• **TASK DESCRIPTION**
Make an exact copy of all the entries, with the pictures left out.

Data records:
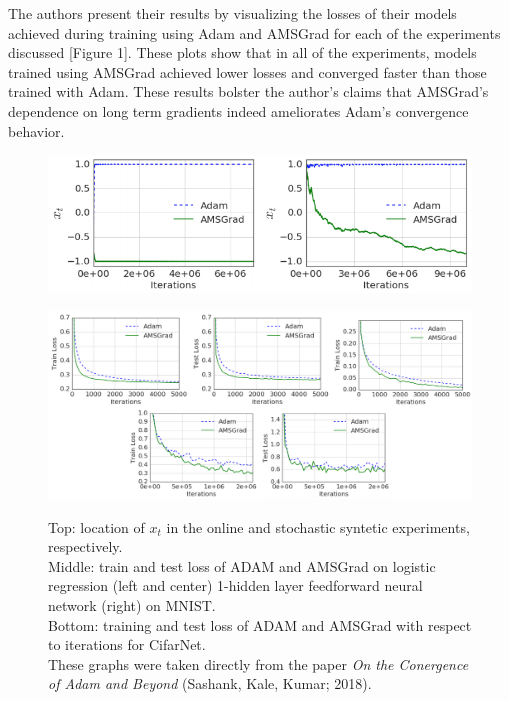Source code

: \documentclass[letterpaper, 10 pt, conference]{ieeeconf}  %
\begin{document}
The authors present their results by visualizing the losses of their models achieved during training using Adam and AMSGrad for each of the experiments discussed [Figure 1]. These plots show that in all of the experiments, models trained using AMSGrad achieved lower losses and converged faster than those trained with Adam. These results bolster the author's claims that AMSGrad's dependence on long term gradients indeed ameliorates Adam's convergence behavior.
\begin{figure}
\begin{minipage}{1\textwidth}
\centering
\begin{minipage}{0.55\textwidth}
  \centering
  \includegraphics[width=1\linewidth]{OG_synthetic.png}
  \label{fig:test2}
\end{minipage}%
\centering
\break
\begin{minipage}{0.9\textwidth}
  \centering
  \includegraphics[width=1\linewidth]{OG_results_nets.png}
  \label{fig:test2}
\end{minipage}%
\end{minipage}
\caption[]{Top: location of $x_t$ in the online and stochastic syntetic experiments, respectively. \\
Middle: train and test loss of ADAM and AMSGrad on logistic regression (left and center) 1-hidden layer feedforward neural network (right) on MNIST.\\
Bottom: training and test loss of ADAM and AMSGrad with respect to iterations for CifarNet.\\
These graphs were taken directly from the paper \emph{On the Conergence of Adam and Beyond} (Sashank, Kale, Kumar; 2018).} 
\end{figure}    
\end{document}
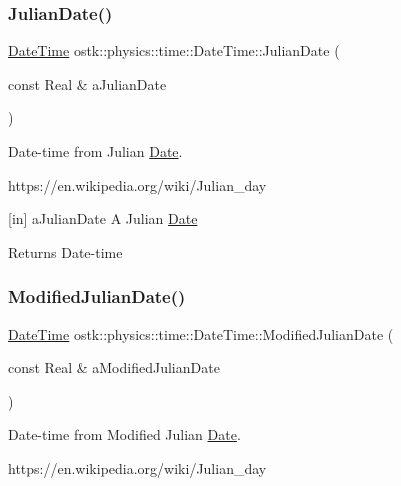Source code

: \subsubsection{\texorpdfstring{Julian\+Date()}{JulianDate()}}
{\footnotesize\ttfamily \hyperlink{classostk_1_1physics_1_1time_1_1_date_time}{Date\+Time} ostk\+::physics\+::time\+::\+Date\+Time\+::\+Julian\+Date (\begin{DoxyParamCaption}\item[{const Real \&}]{a\+Julian\+Date }\end{DoxyParamCaption})\hspace{0.3cm}{\ttfamily [static]}}



Date-\/time from Julian \hyperlink{classostk_1_1physics_1_1time_1_1_date}{Date}. 

https\+://en.wikipedia.\+org/wiki/\+Julian\+\_\+day

\mbox{[}in\mbox{]} a\+Julian\+Date A Julian \hyperlink{classostk_1_1physics_1_1time_1_1_date}{Date} \begin{DoxyReturn}{Returns}
Date-\/time 
\end{DoxyReturn}
\mbox{\label{classostk_1_1physics_1_1time_1_1_date_time_a9584452e9ad5f915c5a540a070910556}} 
\subsubsection{\texorpdfstring{Modified\+Julian\+Date()}{ModifiedJulianDate()}}
{\footnotesize\ttfamily \hyperlink{classostk_1_1physics_1_1time_1_1_date_time}{Date\+Time} ostk\+::physics\+::time\+::\+Date\+Time\+::\+Modified\+Julian\+Date (\begin{DoxyParamCaption}\item[{const Real \&}]{a\+Modified\+Julian\+Date }\end{DoxyParamCaption})\hspace{0.3cm}{\ttfamily [static]}}



Date-\/time from Modified Julian \hyperlink{classostk_1_1physics_1_1time_1_1_date}{Date}. 

https\+://en.wikipedia.\+org/wiki/\+Julian\+\_\+day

• **RESULT OF THIS TASK**
Source code

: \documentclass[letterpaper, 10 pt, conference]{ieeeconf}  %
\begin{document}
The authors present their results by visualizing the losses of their models achieved during training using Adam and AMSGrad for each of the experiments discussed [Figure 1]. These plots show that in all of the experiments, models trained using AMSGrad achieved lower losses and converged faster than those trained with Adam. These results bolster the author's claims that AMSGrad's dependence on long term gradients indeed ameliorates Adam's convergence behavior.
\begin{figure}
\begin{minipage}{1\textwidth}
\centering
\begin{minipage}{0.55\textwidth}
  \centering
  \includegraphics[width=1\linewidth]{OG_synthetic.png}
  \label{fig:test2}
\end{minipage}%
\centering
\break
\begin{minipage}{0.9\textwidth}
  \centering
  \includegraphics[width=1\linewidth]{OG_results_nets.png}
  \label{fig:test2}
\end{minipage}%
\end{minipage}
\caption[]{Top: location of $x_t$ in the online and stochastic syntetic experiments, respectively. \\
Middle: train and test loss of ADAM and AMSGrad on logistic regression (left and center) 1-hidden layer feedforward neural network (right) on MNIST.\\
Bottom: training and test loss of ADAM and AMSGrad with respect to iterations for CifarNet.\\
These graphs were taken directly from the paper \emph{On the Conergence of Adam and Beyond} (Sashank, Kale, Kumar; 2018).} 
\end{figure}    
\end{document}
Source code

: \subsubsection{\texorpdfstring{Julian\+Date()}{JulianDate()}}
{\footnotesize\ttfamily \hyperlink{classostk_1_1physics_1_1time_1_1_date_time}{Date\+Time} ostk\+::physics\+::time\+::\+Date\+Time\+::\+Julian\+Date (\begin{DoxyParamCaption}\item[{const Real \&}]{a\+Julian\+Date }\end{DoxyParamCaption})\hspace{0.3cm}{\ttfamily [static]}}



Date-\/time from Julian \hyperlink{classostk_1_1physics_1_1time_1_1_date}{Date}. 

https\+://en.wikipedia.\+org/wiki/\+Julian\+\_\+day

\mbox{[}in\mbox{]} a\+Julian\+Date A Julian \hyperlink{classostk_1_1physics_1_1time_1_1_date}{Date} \begin{DoxyReturn}{Returns}
Date-\/time 
\end{DoxyReturn}
\mbox{\label{classostk_1_1physics_1_1time_1_1_date_time_a9584452e9ad5f915c5a540a070910556}} 
\subsubsection{\texorpdfstring{Modified\+Julian\+Date()}{ModifiedJulianDate()}}
{\footnotesize\ttfamily \hyperlink{classostk_1_1physics_1_1time_1_1_date_time}{Date\+Time} ostk\+::physics\+::time\+::\+Date\+Time\+::\+Modified\+Julian\+Date (\begin{DoxyParamCaption}\item[{const Real \&}]{a\+Modified\+Julian\+Date }\end{DoxyParamCaption})\hspace{0.3cm}{\ttfamily [static]}}



Date-\/time from Modified Julian \hyperlink{classostk_1_1physics_1_1time_1_1_date}{Date}. 

https\+://en.wikipedia.\+org/wiki/\+Julian\+\_\+day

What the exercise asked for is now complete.